BEGIN
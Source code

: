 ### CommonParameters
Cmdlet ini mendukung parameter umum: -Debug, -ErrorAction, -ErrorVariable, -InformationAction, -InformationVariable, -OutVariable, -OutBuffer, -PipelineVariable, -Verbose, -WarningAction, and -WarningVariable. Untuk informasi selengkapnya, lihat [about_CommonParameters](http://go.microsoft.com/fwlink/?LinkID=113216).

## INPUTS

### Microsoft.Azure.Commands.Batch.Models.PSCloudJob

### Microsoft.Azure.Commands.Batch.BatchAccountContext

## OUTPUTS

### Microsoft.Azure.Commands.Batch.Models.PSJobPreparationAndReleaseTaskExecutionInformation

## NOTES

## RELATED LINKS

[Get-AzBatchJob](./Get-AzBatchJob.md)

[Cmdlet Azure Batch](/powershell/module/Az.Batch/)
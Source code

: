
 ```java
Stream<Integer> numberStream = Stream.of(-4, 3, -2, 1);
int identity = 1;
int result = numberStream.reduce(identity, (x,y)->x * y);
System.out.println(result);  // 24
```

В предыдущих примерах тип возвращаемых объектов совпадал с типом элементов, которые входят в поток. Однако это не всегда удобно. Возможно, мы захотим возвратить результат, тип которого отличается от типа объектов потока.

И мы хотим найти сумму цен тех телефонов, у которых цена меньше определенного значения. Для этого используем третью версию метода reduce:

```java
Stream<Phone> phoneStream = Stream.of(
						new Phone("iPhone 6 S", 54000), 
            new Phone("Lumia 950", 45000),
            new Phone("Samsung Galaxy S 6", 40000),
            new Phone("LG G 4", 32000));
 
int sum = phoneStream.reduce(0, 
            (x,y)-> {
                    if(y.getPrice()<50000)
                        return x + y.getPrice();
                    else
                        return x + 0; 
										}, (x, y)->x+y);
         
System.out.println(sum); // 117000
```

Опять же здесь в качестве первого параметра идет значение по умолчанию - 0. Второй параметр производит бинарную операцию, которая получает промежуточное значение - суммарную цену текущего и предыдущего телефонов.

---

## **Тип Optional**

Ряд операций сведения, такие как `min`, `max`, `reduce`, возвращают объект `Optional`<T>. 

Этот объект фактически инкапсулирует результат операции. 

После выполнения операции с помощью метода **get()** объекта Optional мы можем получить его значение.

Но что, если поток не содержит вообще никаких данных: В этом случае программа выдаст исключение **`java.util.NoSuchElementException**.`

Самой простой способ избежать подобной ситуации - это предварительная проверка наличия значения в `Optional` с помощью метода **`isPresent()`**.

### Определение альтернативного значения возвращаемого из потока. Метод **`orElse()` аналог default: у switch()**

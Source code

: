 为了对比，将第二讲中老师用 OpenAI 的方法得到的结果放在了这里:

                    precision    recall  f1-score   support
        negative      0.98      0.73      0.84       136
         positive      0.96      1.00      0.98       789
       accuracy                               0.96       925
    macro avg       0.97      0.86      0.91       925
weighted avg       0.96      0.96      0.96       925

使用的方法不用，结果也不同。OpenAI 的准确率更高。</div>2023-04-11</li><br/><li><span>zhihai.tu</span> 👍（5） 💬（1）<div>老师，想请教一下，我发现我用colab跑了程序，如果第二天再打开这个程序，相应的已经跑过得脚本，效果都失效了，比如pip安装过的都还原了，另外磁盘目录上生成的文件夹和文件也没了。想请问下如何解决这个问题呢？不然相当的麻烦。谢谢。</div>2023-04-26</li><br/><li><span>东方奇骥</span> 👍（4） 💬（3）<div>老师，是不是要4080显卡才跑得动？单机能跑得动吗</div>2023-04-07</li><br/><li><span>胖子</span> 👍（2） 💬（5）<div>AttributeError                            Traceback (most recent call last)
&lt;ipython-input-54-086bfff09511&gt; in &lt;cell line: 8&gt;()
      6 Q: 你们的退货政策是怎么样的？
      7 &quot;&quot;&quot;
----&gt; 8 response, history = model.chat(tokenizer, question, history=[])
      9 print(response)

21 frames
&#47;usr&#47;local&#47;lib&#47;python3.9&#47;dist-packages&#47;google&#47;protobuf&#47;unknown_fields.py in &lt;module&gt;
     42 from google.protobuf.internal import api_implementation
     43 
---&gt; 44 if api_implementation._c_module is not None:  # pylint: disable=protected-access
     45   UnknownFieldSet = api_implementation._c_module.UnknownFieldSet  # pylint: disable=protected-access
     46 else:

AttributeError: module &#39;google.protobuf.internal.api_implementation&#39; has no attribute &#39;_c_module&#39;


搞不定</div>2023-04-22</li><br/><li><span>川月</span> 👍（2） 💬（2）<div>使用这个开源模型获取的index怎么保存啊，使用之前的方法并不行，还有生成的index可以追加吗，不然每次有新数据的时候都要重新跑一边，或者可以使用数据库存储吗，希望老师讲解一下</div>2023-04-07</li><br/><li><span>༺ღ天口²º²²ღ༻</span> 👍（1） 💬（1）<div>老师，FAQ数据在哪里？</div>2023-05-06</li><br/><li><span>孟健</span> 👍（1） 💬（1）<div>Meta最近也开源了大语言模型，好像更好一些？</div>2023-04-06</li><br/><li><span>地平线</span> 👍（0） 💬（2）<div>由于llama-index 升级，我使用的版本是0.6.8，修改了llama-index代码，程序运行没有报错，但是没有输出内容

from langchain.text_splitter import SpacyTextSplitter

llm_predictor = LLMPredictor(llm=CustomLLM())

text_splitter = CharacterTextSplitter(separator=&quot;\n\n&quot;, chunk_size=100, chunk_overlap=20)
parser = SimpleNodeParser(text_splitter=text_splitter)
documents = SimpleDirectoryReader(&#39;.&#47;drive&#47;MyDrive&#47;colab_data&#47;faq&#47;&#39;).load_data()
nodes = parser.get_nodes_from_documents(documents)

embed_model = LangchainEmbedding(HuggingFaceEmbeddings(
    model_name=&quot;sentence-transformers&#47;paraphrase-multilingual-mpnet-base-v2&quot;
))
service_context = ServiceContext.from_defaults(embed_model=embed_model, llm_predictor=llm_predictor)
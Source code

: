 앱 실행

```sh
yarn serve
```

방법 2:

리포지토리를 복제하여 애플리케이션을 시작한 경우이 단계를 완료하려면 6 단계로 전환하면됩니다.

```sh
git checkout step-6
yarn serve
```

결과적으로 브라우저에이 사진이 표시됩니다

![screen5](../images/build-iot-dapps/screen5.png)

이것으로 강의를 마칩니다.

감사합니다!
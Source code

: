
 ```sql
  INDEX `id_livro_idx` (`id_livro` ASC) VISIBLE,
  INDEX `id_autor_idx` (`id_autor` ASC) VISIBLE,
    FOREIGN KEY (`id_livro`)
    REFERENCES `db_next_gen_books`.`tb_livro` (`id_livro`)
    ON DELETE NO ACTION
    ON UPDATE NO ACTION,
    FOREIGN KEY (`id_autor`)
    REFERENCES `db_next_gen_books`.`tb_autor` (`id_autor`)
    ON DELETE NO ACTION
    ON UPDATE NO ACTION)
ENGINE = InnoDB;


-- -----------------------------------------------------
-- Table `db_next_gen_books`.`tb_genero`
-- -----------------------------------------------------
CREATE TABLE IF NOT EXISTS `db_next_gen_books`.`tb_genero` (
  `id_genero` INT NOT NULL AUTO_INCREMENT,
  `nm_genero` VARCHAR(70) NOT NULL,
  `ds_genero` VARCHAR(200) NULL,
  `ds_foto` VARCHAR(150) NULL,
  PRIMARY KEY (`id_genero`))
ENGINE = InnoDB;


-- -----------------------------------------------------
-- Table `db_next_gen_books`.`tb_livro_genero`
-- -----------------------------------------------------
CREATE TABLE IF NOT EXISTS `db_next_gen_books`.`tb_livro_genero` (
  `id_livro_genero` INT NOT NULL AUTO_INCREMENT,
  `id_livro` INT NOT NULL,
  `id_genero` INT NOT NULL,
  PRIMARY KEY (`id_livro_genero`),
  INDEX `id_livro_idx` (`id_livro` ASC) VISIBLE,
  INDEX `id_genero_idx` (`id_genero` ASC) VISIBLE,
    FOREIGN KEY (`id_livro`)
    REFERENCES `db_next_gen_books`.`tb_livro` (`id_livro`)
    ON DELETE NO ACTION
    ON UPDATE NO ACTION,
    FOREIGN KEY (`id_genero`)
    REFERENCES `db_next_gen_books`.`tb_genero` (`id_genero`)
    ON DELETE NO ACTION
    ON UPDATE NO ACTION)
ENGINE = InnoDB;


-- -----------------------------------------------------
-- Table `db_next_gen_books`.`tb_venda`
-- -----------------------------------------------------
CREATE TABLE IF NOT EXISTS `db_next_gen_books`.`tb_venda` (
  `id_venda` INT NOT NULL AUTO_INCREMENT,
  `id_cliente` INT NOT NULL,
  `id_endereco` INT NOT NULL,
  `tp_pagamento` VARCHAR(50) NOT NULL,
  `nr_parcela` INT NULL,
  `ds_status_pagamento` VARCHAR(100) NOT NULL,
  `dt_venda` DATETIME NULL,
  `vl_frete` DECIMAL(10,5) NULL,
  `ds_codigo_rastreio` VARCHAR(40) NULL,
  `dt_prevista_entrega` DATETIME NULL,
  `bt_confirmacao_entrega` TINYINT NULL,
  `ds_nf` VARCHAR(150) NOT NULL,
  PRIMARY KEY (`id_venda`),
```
END
## What to work on
Count how many lines of the material hold the string "reduce". Give the number and nothing more.

## Output for this task
4